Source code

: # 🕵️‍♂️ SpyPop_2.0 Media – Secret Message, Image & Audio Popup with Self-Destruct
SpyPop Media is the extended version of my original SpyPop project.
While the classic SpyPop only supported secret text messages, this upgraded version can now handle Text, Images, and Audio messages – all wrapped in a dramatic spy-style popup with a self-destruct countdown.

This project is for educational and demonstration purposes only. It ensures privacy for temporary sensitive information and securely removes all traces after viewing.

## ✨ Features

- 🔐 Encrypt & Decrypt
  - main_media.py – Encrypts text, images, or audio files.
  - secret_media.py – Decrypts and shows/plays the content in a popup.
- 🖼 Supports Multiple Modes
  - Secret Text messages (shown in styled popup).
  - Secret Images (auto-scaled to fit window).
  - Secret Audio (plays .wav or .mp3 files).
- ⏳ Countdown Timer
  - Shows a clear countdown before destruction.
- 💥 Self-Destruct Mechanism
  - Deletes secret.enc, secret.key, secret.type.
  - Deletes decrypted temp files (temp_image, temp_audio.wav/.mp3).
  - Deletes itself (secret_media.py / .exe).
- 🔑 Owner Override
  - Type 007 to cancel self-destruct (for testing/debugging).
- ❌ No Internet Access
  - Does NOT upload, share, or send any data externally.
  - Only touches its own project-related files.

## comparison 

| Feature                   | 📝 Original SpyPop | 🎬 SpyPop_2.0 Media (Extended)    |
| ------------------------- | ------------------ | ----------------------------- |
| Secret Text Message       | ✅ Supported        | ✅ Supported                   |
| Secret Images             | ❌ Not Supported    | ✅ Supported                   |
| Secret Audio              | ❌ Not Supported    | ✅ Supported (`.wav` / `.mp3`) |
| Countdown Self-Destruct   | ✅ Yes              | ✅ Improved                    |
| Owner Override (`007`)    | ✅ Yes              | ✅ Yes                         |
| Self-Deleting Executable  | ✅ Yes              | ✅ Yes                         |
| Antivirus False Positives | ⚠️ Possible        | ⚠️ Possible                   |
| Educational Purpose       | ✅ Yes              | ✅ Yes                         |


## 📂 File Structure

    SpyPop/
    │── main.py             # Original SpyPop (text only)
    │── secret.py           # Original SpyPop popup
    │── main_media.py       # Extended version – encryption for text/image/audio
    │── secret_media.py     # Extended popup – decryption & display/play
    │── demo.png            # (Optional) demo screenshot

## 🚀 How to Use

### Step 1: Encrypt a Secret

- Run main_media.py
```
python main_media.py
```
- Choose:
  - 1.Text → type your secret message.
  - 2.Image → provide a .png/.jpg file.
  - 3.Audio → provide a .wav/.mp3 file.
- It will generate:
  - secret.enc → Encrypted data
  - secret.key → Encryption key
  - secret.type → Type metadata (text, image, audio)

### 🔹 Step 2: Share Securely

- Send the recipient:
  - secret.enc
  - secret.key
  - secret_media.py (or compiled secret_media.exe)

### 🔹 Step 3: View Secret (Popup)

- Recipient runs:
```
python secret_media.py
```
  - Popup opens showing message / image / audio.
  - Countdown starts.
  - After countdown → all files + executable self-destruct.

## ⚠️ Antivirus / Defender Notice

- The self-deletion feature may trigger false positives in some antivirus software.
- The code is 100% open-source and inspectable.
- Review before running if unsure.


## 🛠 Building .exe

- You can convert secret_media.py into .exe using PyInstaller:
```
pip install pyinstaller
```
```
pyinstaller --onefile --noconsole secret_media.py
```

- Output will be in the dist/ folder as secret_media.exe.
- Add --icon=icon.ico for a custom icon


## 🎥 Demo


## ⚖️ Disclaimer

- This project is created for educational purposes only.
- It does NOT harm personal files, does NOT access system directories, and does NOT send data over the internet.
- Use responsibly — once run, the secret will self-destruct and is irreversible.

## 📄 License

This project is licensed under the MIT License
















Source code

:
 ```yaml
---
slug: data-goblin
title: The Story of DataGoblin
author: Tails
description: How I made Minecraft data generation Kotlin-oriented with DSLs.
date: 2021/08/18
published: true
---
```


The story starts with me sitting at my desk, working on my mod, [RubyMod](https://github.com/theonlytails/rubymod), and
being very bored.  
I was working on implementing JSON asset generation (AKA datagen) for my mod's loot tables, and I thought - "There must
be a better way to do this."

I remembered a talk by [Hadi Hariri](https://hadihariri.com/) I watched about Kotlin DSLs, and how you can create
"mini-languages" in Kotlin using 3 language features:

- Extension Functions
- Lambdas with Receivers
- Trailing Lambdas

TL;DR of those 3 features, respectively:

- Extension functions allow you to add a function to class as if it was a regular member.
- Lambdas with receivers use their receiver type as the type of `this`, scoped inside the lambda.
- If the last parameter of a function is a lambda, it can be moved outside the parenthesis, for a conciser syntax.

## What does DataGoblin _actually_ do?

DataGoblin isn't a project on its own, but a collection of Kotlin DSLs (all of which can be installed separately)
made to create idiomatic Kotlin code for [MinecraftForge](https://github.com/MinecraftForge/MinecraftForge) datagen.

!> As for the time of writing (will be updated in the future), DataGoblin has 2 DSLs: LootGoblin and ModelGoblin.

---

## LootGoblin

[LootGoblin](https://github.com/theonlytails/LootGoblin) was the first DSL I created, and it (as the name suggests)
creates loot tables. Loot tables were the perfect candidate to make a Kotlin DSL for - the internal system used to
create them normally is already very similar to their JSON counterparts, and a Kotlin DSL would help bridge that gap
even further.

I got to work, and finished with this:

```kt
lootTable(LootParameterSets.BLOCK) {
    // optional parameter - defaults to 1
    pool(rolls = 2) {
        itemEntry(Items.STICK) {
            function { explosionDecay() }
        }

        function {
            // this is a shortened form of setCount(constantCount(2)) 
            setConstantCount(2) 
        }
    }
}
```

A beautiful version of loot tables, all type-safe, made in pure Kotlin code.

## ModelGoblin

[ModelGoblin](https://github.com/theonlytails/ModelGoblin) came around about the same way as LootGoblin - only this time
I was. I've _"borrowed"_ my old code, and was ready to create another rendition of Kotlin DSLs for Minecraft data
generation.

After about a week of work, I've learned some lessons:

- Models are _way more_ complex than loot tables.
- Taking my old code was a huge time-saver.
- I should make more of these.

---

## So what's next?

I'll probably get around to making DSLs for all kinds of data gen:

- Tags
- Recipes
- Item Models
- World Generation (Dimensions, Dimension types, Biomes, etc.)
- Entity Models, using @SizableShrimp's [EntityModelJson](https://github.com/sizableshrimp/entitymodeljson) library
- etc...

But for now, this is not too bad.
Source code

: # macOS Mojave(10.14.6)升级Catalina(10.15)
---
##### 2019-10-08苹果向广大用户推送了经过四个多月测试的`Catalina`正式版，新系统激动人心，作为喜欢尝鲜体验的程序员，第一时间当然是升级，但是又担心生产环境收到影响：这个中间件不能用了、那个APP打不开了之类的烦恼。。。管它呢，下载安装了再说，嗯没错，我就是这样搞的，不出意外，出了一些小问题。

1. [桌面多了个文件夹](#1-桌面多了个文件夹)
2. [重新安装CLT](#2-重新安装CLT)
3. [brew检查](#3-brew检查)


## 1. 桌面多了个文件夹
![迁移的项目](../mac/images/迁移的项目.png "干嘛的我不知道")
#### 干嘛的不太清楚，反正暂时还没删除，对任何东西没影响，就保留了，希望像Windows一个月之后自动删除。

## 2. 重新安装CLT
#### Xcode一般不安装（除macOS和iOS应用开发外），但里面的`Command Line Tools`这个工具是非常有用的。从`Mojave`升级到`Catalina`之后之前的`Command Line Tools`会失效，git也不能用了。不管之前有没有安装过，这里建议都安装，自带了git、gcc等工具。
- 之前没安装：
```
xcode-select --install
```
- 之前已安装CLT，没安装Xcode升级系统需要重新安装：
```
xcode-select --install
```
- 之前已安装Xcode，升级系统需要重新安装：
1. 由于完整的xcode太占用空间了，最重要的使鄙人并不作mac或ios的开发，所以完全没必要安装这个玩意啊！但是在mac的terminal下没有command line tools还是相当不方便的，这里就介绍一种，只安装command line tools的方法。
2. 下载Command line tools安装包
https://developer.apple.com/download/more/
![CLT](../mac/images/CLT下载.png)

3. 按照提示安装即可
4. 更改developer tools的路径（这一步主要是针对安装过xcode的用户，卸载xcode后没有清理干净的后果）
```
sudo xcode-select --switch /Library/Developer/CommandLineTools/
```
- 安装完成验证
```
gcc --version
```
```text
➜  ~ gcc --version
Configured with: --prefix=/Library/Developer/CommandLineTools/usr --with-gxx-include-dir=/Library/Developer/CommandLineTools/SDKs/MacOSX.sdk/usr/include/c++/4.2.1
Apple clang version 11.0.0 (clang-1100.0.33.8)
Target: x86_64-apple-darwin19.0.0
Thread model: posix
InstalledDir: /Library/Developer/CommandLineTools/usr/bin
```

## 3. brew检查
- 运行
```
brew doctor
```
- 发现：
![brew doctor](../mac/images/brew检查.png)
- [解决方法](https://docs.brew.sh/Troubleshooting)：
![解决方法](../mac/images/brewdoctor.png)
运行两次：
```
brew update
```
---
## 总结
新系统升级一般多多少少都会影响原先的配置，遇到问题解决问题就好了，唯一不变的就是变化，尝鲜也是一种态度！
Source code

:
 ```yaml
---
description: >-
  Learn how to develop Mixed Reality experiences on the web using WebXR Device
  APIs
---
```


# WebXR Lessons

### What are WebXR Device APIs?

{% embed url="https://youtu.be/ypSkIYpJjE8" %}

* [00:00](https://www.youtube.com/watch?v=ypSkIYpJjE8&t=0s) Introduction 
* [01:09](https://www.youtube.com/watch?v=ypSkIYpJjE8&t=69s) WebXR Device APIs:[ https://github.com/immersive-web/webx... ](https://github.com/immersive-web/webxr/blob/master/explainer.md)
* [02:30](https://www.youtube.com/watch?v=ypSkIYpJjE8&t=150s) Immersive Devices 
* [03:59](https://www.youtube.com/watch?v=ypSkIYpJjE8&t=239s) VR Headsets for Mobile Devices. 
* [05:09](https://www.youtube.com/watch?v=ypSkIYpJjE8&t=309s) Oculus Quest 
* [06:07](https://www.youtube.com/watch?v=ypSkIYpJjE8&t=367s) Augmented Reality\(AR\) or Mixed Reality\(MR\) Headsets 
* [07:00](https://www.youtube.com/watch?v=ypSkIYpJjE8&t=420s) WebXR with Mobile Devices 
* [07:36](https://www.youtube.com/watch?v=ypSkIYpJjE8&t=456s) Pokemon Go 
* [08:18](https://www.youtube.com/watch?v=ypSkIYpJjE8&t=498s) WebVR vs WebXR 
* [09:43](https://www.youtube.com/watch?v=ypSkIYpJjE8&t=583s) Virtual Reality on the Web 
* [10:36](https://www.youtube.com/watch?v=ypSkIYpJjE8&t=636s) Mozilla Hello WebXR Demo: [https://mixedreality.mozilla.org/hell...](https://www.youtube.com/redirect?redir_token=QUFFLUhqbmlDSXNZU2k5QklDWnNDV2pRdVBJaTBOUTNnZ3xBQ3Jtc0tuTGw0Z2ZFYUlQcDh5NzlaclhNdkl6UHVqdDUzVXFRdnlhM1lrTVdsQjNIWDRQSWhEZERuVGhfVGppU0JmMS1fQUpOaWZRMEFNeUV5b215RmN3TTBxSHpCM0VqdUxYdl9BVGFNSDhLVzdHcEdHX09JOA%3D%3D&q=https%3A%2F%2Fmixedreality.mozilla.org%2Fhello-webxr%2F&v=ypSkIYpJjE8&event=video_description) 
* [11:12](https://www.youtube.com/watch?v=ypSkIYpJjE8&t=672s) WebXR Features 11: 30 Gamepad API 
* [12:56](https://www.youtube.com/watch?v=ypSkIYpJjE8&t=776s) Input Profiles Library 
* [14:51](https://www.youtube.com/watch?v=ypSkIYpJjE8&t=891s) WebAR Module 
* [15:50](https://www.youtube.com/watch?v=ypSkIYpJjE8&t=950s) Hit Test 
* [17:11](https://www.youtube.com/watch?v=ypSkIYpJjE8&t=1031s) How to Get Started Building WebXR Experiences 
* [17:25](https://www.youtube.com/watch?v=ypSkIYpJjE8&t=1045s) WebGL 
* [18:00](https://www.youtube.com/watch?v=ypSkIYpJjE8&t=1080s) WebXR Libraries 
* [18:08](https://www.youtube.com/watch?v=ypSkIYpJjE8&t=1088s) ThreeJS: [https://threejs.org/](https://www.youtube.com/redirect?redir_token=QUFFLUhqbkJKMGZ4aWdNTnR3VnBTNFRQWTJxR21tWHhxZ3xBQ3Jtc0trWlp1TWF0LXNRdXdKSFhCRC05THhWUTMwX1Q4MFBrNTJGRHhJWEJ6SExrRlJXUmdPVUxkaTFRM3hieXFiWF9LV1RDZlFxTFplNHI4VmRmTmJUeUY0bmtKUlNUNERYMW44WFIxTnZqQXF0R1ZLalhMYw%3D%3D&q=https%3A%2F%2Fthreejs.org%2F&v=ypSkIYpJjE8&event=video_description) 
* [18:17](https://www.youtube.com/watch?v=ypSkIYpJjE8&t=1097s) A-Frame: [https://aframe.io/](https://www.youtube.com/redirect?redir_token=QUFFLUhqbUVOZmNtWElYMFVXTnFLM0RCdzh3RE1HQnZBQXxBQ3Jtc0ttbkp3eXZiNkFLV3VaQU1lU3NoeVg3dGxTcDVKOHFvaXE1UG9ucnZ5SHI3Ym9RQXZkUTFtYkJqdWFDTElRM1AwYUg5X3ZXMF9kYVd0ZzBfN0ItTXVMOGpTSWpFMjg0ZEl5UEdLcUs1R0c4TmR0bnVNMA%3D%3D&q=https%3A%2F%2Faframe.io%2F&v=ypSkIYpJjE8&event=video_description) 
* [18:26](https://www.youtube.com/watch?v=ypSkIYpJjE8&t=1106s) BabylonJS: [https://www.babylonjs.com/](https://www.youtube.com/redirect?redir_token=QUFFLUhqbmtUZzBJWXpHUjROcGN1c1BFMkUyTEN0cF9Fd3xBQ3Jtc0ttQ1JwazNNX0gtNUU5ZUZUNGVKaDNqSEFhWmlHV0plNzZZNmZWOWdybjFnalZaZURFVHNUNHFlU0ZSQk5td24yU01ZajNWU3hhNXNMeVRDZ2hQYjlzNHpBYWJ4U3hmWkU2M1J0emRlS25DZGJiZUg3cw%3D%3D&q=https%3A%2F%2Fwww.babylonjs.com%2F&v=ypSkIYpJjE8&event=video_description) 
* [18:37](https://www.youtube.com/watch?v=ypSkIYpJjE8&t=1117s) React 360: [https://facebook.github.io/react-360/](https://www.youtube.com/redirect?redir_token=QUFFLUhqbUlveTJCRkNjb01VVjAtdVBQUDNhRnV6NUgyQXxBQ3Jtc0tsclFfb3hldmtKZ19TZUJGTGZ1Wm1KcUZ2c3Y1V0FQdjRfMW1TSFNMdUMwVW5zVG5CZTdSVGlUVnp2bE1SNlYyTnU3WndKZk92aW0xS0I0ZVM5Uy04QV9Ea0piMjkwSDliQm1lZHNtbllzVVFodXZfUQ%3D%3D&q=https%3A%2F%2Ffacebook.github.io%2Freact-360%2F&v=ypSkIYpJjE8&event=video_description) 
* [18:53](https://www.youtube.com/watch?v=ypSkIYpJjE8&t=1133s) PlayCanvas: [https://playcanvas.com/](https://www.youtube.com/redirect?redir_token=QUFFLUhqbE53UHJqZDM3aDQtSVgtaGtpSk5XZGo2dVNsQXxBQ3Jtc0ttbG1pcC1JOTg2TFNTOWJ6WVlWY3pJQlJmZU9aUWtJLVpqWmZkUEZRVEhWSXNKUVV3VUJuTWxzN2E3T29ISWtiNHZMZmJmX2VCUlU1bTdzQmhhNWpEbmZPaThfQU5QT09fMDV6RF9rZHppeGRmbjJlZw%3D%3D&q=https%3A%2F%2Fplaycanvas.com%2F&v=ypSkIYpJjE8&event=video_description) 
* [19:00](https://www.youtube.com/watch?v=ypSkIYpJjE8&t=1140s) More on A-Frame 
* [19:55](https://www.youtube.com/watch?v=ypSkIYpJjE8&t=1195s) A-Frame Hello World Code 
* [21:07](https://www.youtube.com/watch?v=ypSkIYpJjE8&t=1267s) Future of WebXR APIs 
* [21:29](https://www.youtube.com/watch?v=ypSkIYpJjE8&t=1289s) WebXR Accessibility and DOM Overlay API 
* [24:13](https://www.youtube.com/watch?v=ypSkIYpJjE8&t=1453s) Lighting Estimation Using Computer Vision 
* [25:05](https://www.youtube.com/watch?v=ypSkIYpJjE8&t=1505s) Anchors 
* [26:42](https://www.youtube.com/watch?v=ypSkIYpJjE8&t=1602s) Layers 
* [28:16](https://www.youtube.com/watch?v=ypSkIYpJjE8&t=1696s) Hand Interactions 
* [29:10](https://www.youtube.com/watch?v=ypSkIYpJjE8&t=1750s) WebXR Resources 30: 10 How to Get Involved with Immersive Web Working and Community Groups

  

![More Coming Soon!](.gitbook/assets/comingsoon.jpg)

TASK REQUIREMENTS
Copying word for word, give each line of the data above from the first one through the line containing "SpyPop Media is", and nothing else.

TASK RESULT
Source code

: # 🕵️‍♂️ SpyPop_2.0 Media – Secret Message, Image & Audio Popup with Self-Destruct
SpyPop Media is the extended version of my original SpyPop project.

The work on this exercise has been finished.